Das Interview von Emmanuel Macron zum Konflikt um Taiwan schlägt noch immer hohe Wellen. Strategische Autonomie bedeute, meint der französische Präsident, dass Europa nicht zu Mitläufern der USA werden dürfe, sollte es zu einem chinesischen Angriff auf den Inselstaat kommen. Nicht nur war der Zeitpunkt für eine solche Aussage bizarr – Macron tätigte sie auf der Rückreise von einem dreitägigen Staatsbesuch in China – und wirkte wie ein Einlenken vor Chinas Staatsführung, die noch während des Fluges mit aggressiven Manövern um Taiwan begann. Die Aussage zeigte auch europäische Uneinigkeit. Die mit ihm reisende Präsidentin der Europäischen Kommission sagte im Gegenteil deutlich, dass jede gewaltsame Veränderung des Status quo Taiwans abzulehnen sei.  

Wie also sollten Deutschland und Europa sich zu der Taiwanfrage verhalten? Meine zentrale These: Taiwan geht auch Europa an. 

Jede Veränderung des Status quo hätte Konsequenzen für die Demokratie in Asien. Taiwan zeigt, dass Demokratie im chinesischen Kulturkontext funktionieren kann. Sie ist somit auch Symbol für Nachbarstaaten Chinas. Wenn Taiwan unter die Herrschaft der KPCh fiele, könnten viele Staaten im Indo-Pazifik sich gezwungen fühlen, sich Richtung China zu orientieren. Die Machtbalance würde sich dramatisch verändern und die USA würden aus Asien gedrängt. China würde im Systemkonflikt gewinnen. 

Bei einer gewaltsamen Veränderung des Status quo Taiwans käme es sofort zu erheblichen wirtschaftlichen Verwerfungen. Taiwan ist zwar eine kleine Volkswirtschaft, aber mit der Chip-Industrie hat sie eine Schlüsselrolle für die Weltwirtschaft. Das Unternehmen TSMC produziert die modernsten Chips der Welt, die in zahllosen Anwendungen benötigt werden. Die ungestörte Lieferung dieser Chips dürfte im Falle einer Blockade oder Invasion in Gefahr kommen. Wirtschaftlich noch schwerwiegender wäre, dass die Weltwirtschaft in zwei Blöcke zerfallen könnte durch die Neuorientierung im asiatischen Raum.
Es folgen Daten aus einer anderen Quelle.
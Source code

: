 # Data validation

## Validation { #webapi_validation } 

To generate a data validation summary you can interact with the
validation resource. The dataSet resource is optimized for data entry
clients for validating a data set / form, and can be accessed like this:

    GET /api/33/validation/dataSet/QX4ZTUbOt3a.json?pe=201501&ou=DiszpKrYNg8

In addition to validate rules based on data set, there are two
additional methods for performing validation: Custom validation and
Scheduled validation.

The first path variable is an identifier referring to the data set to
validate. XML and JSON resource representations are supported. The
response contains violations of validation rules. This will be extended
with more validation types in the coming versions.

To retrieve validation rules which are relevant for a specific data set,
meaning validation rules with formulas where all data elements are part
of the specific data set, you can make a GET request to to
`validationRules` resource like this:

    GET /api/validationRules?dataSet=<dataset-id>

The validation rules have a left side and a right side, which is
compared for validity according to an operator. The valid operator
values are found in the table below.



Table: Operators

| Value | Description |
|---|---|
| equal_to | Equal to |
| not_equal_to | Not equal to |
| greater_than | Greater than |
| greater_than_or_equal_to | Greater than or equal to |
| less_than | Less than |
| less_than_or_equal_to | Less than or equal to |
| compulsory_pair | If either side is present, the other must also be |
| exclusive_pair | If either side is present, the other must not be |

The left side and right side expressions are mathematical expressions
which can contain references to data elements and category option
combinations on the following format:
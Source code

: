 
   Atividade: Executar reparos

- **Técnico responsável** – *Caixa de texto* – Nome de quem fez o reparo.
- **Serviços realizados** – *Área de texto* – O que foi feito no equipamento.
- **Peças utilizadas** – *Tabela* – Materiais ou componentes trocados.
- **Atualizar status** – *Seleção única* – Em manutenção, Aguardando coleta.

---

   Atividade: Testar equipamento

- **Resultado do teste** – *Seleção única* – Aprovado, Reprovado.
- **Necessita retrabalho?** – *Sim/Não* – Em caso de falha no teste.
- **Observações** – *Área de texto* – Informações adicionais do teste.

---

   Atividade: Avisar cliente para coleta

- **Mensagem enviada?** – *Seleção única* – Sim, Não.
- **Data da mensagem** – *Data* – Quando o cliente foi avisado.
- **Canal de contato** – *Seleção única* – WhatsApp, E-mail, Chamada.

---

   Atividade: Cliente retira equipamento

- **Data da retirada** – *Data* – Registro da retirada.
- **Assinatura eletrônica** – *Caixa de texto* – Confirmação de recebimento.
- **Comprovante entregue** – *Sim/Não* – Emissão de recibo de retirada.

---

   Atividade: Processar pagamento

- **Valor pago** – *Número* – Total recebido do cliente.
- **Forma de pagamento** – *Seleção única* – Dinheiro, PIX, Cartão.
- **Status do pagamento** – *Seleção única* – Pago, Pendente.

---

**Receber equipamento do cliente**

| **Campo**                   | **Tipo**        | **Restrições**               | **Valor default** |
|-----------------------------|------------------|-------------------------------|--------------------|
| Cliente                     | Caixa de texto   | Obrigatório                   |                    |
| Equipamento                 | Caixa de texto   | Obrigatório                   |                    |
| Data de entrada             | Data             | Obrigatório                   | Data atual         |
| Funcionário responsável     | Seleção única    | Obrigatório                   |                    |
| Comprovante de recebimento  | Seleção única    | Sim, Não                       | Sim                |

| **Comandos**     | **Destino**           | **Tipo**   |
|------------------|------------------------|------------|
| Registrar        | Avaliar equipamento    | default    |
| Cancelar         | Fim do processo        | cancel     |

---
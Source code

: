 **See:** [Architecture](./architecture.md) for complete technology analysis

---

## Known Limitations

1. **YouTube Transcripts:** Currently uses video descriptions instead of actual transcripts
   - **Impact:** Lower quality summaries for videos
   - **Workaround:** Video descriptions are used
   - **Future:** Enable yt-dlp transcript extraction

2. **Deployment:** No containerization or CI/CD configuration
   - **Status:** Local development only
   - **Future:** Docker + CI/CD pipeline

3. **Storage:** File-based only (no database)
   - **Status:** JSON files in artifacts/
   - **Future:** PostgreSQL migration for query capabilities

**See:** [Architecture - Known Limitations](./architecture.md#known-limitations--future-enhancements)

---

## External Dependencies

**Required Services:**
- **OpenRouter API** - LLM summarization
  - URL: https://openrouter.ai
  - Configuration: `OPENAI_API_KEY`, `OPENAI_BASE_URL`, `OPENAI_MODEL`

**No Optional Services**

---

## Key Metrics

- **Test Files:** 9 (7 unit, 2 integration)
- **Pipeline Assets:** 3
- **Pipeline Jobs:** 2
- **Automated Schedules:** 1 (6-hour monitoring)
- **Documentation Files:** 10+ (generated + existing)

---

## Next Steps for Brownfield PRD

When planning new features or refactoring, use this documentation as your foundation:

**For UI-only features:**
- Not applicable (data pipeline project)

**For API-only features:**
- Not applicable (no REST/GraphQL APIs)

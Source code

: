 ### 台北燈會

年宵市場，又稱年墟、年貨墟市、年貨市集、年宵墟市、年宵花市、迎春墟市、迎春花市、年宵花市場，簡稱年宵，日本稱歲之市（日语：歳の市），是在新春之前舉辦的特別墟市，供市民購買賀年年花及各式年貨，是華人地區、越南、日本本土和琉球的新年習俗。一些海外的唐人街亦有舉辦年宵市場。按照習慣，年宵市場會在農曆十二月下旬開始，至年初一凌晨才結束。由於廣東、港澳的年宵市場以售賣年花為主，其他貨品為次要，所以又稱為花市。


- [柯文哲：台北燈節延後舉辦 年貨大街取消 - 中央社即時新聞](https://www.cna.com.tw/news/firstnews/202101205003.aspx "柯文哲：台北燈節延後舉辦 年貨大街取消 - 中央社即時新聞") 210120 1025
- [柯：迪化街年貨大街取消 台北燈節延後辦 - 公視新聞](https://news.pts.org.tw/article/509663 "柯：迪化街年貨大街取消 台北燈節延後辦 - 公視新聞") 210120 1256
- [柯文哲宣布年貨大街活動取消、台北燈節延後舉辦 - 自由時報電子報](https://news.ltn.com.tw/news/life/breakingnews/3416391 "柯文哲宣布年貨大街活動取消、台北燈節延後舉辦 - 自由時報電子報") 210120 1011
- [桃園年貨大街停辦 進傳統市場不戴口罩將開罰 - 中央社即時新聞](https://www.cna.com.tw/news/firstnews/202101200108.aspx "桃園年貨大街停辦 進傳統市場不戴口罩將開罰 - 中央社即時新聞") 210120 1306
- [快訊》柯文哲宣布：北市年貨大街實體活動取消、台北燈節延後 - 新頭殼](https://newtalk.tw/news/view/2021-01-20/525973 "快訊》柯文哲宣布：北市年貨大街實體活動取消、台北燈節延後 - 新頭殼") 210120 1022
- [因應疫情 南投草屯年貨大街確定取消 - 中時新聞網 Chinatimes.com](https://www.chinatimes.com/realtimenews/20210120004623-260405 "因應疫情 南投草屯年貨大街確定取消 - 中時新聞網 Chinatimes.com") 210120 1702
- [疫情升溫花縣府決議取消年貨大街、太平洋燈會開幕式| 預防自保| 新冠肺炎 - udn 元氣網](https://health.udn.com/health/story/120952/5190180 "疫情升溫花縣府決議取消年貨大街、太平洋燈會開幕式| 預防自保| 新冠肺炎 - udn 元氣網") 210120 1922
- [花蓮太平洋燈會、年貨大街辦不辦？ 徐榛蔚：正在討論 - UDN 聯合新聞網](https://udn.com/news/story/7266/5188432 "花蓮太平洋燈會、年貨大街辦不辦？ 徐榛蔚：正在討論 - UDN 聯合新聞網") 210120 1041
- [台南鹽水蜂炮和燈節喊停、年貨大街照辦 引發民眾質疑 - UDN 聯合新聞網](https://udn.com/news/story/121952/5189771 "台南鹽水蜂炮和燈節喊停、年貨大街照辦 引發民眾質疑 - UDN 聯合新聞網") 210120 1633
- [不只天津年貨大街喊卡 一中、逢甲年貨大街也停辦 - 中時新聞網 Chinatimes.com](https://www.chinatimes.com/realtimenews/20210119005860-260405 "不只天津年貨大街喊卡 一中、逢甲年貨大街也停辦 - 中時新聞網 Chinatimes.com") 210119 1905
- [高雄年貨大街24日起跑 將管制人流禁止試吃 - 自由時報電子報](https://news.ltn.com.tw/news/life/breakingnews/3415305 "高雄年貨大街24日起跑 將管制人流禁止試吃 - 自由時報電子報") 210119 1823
Die Stabilität, Rechtsstaatlichkeit und Verankerung der wirtschaftlich größten und dynamischsten Region der Welt in einer regelbasierten Ordnung ist von großer Bedeutung für Europa. 

Ein Krieg um Taiwan würde auch die europäische Sicherheit beeinträchtigen. So würde eine militärische Konfrontation zwischen den USA und China die Kapazitäten der USA, für europäische Sicherheit zu sorgen, sofort schwächen. Der russische Krieg gegen die Ukraine hat uns wieder vor Augen geführt, dass Europa nur begrenzt für seine eigene Sicherheit sorgen kann. Ohne die finanzielle, strategische und logistische Führung der USA könnten Putins Truppen jetzt schon an der Grenze Polens stehen.   

Aus diesen Feststellungen ergibt sich ein klarer Handlungsauftrag für Deutschland und Europa: Erstens sollten die Bundesregierung und ihre europäischen Partner China klar signalisieren, dass sie jede gewaltsame Veränderung des Status quo ablehnen und zum Handeln, z.B. mit Sanktionen und finanzieller Unterstützung, bereit sind. Zweitens – insofern hat Emmanuel Macron mit seinem Ansatz der europäischen Autonomie recht – müssen Deutschland und Europa ihre eigene Verteidigungsfähigkeit endlich sicherstellen. Drittens muss Europa wirtschaftliche Risiken eines Taiwan-Konfliktes reduzieren. Denn: Nur starke und wehrhafte europäische Demokratien können souverän und für die Verbündeten in den USA glaubwürdig sein.